By day, 51-year old Bryan Henderson works as a software engineer in California. By night, he sits at his computer and edits other people’s grammar on Wikipedia. A lot.

Since 2007, under the username ‘Giraffedata,’ Henderson has made over 47,000 edits to remove the phrase “comprised of” from thousands of articles, and replace it with “composed of”. He even wrote a 6,000 word essay, posted on Wikipedia explaining why he is doing this instead of, you know, living. He’s quite passionate about it.

“The arguments for leaving “comprised of” alone often point out that my edits will not erase the phrase from the language, make people stop using it, or prevent its eventual evolution into undisputed correct English. I agree with all of that, and I don’t see how it makes a difference. Those things have never been goals of mine.

As one who subscribes to the anti-comprised-of doctrine described above, I can tell you it triggers the same “what an idiot” neurons in us as “could of” and “could care less”. If I can spare any readers that discomfort without hurting anyone else, why wouldn’t I?”

The essay, which cites references like and Wikipedia’s own Manual of Style, explains how it all started, how he goes about it, and how positively Wikipedia users have reacted. He also addresses several arguments against the project, such as “pointlessness of caring about it”. It reads like the man has spent his whole life defending his case. Imagine how upset he would be to find out that it might have been a big waste of time.

Enter Guardian editor David Shariatmadari.
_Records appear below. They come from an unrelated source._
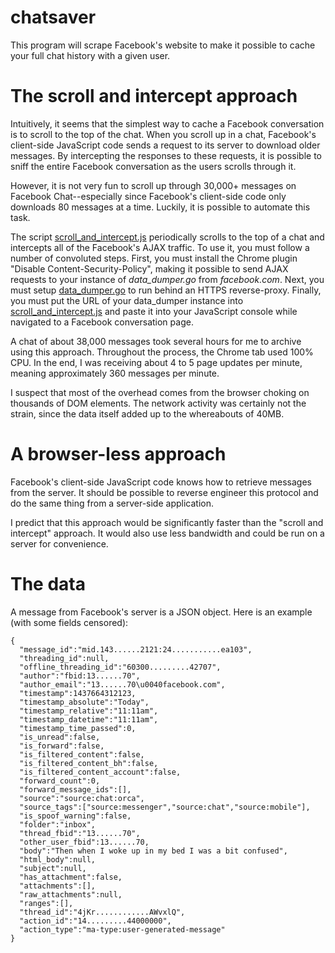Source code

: # chatsaver

This program will scrape Facebook's website to make it possible to cache your full chat history with a given user.

# The scroll and intercept approach

Intuitively, it seems that the simplest way to cache a Facebook conversation is to scroll to the top of the chat. When you scroll up in a chat, Facebook's client-side JavaScript code sends a request to its server to download older messages. By intercepting the responses to these requests, it is possible to sniff the entire Facebook conversation as the users scrolls through it.

However, it is not very fun to scroll up through 30,000+ messages on Facebook Chat--especially since Facebook's client-side code only downloads 80 messages at a time. Luckily, it is possible to automate this task.

The script [scroll_and_intercept.js](scroll_and_intercept.js) periodically scrolls to the top of a chat and intercepts all of the Facebook's AJAX traffic. To use it, you must follow a number of convoluted steps. First, you must install the Chrome plugin "Disable Content-Security-Policy", making it possible to send AJAX requests to your instance of *data_dumper.go* from *facebook.com*. Next, you must setup [data_dumper.go](data_dumper.go) to run behind an HTTPS reverse-proxy. Finally, you must put the URL of your data_dumper instance into [scroll_and_intercept.js](scroll_and_intercept.js) and paste it into your JavaScript console while navigated to a Facebook conversation page.

A chat of about 38,000 messages took several hours for me to archive using this approach. Throughout the process, the Chrome tab used 100% CPU. In the end, I was receiving about 4 to 5 page updates per minute, meaning approximately 360 messages per minute.

I suspect that most of the overhead comes from the browser choking on thousands of DOM elements. The network activity was certainly not the strain, since the data itself added up to the whereabouts of 40MB.

# A browser-less approach

Facebook's client-side JavaScript code knows how to retrieve messages from the server. It should be possible to reverse engineer this protocol and do the same thing from a server-side application.

I predict that this approach would be significantly faster than the "scroll and intercept" approach. It would also use less bandwidth and could be run on a server for convenience.

# The data

A message from Facebook's server is a JSON object. Here is an example (with some fields censored):

    {
      "message_id":"mid.143......2121:24...........ea103",
      "threading_id":null,
      "offline_threading_id":"60300.........42707",
      "author":"fbid:13......70",
      "author_email":"13......70\u0040facebook.com",
      "timestamp":1437664312123,
      "timestamp_absolute":"Today",
      "timestamp_relative":"11:11am",
      "timestamp_datetime":"11:11am",
      "timestamp_time_passed":0,
      "is_unread":false,
      "is_forward":false,
      "is_filtered_content":false,
      "is_filtered_content_bh":false,
      "is_filtered_content_account":false,
      "forward_count":0,
      "forward_message_ids":[],
      "source":"source:chat:orca",
      "source_tags":["source:messenger","source:chat","source:mobile"],
      "is_spoof_warning":false,
      "folder":"inbox",
      "thread_fbid":"13......70",
      "other_user_fbid":13......70,
      "body":"Then when I woke up in my bed I was a bit confused",
      "html_body":null,
      "subject":null,
      "has_attachment":false,
      "attachments":[],
      "raw_attachments":null,
      "ranges":[],
      "thread_id":"4jKr............AWvxlQ",
      "action_id":"14.........44000000",
      "action_type":"ma-type:user-generated-message"
    }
In an article this morning titled ‘Why Wikipedia’s Grammar Vigilante Is Wrong,’ Shariatmadari, who regularly writes about grammar, dropped quite a lot of sass while succinctly showing how futile Henderson’s eight-year long project has been: “No one wants to be the smart-arse constantly reminding people that it should be ‘fewer’ and not ‘less’. But for software engineer Bryan Henderson, that kind of defeatism just doesn’t cut it.”

Referring to Henderson not by name, but as “the super-pedant,” Shariatmadari systematically goes through each point raised in the essay, and explains why it is just plain wrong. “It’s illogical for a word to mean two opposite things,” Henderson claims. Nope, says Shariatmadari – If you want logic, speak Vulcan. English contains various words that mean their own opposite.” He takes similar issue with the etymological argument: “A word’s origin isn’t a guide to its “authentic” meaning. If it were, a “sycophant” would be a person who liked to show figs.”

He also refutes Henderson’s argument that the phrase is unnecessary because of all the alternatives available: “That’s a bizarre argument and one that could be made against all synonyms or near-synonyms. Should we ditch the word ‘accurate’ because we have the word ‘truthful’? And who is Henderson to decide that it adds nothing?”

After backing himself up with the Oxford English Dictionary definition for good measure, Shariatmadari delivers his final blow: “In my experience, the problem with super-pedants is that they believe their preferences are somehow objectively right. But there is no absolute measure of correctness in language. You can see that in the fact that today’s repeated error often becomes tomorrow’s standard usage.”

Note to self: don’t piss off people who are good with words. Henderson might have his work cut out for him this weekend.